Ich bin am 5. Juli 2035 geboren. Meine erste Erinnerung ist, wie ich vier Kerzen auf einem Geburtstagskuchen ausblase. Er stellte eine mittelalterliche Burg dar. Die Zinnen waren aus Schokolade mit orangenem und gelbem Zuckerguss. Ehrlich gesagt weiß ich überhaupt nicht, ob ich mich wirklich daran erinnere oder ob die Erinnerung von einem Foto stammt, das meine Eltern damals gemacht haben. Jedenfalls sehe ich da glücklich aus, mit langen zotteligen Haaren und einem breiten Grinsen auf meinem Gesicht.
Anscheinend habe ich erst mit dreieinhalb sprechen gelernt. Meine Eltern behaupten, ich hätte dann aber umso mehr geredet. Ich bin immer neugierig gewesen, das werden alle bestätigen. Ich bin die Jüngste in der Familie, und eine andere frühe Erinnerung von mir ist die, dass meine Geschwister ständig sagten: „Hör auf mit deinen ewigen Fragen!“
Über mittelalterliche Burgen weiß ich eine Menge. Ich habe alle Bücher gelesen, die ich dazu finden konnte. Ich kann erklären, was der Unterschied zwischen einer Motte (einem – oft künstlichen – Hügel mit Palisadenzaun), einer steinernen Burg (die natürlich aus Steinen gebaut ist) und einer konzentrischen Burg (mit einer Menge innerer Mauern und Höfe) ist. Ich weiß, was die Verteidiger gegen die Angreifer geschleudert haben (flüssiges Pech; muss echt weh getan haben) und was für Dinge die Angreifer benutzt haben (Sturmleitern, Rammböcke und Katapulte). Wusstest du zum Beispiel, dass eine „Zinne“ – wie die „Zinke“ einer Gabel – etwas mit Lücken dazwischen ist und auch etwas mit Zahn zu tun hat (vielleicht hatten die Leute früher mehr Zahnlücken)? Ich mag alles aus der Vergangenheit. Neben Burgen sind meine Lieblingsthemen: Dinosaurier, die Römer und die Han-Dynastie in China. Besonders interessiert mich, wie Menschen oder Völker jeweils große Macht erlangten und sie dann wieder verloren.

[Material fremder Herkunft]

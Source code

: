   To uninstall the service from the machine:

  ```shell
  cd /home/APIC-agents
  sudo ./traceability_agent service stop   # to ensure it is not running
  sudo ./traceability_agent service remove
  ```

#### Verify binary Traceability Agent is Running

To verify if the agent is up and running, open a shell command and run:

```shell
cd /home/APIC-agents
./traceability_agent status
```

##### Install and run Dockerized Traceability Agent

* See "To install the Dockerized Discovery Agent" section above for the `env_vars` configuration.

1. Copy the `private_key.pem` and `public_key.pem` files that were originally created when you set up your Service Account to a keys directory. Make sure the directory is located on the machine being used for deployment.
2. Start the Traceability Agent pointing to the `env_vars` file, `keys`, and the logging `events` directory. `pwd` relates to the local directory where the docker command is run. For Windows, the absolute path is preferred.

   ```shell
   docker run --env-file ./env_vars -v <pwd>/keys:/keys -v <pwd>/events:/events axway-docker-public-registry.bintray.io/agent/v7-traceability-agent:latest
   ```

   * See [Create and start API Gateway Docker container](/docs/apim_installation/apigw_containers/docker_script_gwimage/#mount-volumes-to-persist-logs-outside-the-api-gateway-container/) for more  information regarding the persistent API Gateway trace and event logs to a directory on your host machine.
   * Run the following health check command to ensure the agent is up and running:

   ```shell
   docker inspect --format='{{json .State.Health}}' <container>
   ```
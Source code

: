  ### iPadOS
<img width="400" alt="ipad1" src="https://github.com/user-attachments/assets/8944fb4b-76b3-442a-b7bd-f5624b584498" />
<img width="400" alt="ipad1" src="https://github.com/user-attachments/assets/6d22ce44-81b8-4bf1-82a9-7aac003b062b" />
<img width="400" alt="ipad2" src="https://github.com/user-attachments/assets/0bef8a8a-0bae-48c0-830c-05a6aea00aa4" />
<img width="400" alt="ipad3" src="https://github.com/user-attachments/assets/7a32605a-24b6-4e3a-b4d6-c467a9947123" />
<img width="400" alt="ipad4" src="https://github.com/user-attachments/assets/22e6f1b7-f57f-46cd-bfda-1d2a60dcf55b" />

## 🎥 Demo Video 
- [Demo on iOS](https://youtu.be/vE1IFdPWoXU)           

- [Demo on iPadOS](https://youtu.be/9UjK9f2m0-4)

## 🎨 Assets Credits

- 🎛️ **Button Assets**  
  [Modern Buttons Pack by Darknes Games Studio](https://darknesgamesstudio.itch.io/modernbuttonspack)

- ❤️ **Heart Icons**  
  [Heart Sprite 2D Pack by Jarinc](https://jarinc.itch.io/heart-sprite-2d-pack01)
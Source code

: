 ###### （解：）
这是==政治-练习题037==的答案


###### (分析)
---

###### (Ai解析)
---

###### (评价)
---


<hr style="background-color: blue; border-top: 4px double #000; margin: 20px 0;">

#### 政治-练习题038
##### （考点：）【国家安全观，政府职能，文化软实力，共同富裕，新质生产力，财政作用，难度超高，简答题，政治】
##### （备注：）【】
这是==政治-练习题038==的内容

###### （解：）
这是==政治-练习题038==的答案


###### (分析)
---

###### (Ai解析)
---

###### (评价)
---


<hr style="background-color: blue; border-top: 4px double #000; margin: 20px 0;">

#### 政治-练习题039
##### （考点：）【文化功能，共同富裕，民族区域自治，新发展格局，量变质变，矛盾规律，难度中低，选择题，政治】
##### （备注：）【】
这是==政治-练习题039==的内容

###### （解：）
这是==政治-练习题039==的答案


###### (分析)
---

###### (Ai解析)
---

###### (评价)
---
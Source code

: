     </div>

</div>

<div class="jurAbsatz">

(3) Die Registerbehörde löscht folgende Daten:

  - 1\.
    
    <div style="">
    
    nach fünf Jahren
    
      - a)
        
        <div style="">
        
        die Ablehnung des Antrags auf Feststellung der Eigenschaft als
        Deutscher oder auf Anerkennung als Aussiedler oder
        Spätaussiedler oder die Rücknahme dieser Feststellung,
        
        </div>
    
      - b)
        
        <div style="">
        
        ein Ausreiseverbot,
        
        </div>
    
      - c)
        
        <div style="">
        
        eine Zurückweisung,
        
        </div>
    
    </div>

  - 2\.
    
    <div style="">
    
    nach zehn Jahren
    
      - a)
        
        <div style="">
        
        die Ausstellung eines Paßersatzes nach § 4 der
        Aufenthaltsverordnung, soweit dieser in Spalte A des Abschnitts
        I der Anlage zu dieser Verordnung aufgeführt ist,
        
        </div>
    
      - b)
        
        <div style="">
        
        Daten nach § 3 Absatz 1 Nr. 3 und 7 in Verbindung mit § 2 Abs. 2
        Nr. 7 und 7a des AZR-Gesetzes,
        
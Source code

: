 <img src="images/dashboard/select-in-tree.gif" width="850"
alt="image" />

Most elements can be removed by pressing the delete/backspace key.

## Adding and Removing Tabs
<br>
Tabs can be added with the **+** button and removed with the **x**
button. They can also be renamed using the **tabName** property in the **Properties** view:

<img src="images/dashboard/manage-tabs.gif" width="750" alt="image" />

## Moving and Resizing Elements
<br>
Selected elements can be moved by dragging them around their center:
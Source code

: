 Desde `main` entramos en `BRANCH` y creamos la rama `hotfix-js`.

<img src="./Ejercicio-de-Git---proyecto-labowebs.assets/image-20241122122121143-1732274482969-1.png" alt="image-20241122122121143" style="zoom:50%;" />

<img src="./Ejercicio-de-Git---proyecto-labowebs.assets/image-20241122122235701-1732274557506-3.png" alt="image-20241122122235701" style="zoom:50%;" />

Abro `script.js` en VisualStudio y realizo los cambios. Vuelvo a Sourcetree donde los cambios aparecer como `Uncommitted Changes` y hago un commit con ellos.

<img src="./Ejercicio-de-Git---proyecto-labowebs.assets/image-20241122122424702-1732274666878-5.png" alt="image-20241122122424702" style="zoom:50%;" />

Also ja, die Vergangenheit interessiert mich total. Mein Hobby ist, Geschichtsbücher zu lesen. Meine Eltern behaupten, dass ich, seit ich lesen kann, nie ohne meinen Library1500-Reader unterwegs war. Ja, ich habe das Ding geliebt! Ich musste meinen Speicherplatz immer mehr erweitern. Mit acht hatte ich fünf iShelves. Als ich zehn war, brauchte ich schon 15, und als ich dreizehn wurde 45. Auf ein iShelf passen 100 Bücher, also eine ganze Menge! Manche Leute löschen, was sie auf ihren iShelves haben, um Platz für neue Bücher zu haben. Doch ich habe alle behalten.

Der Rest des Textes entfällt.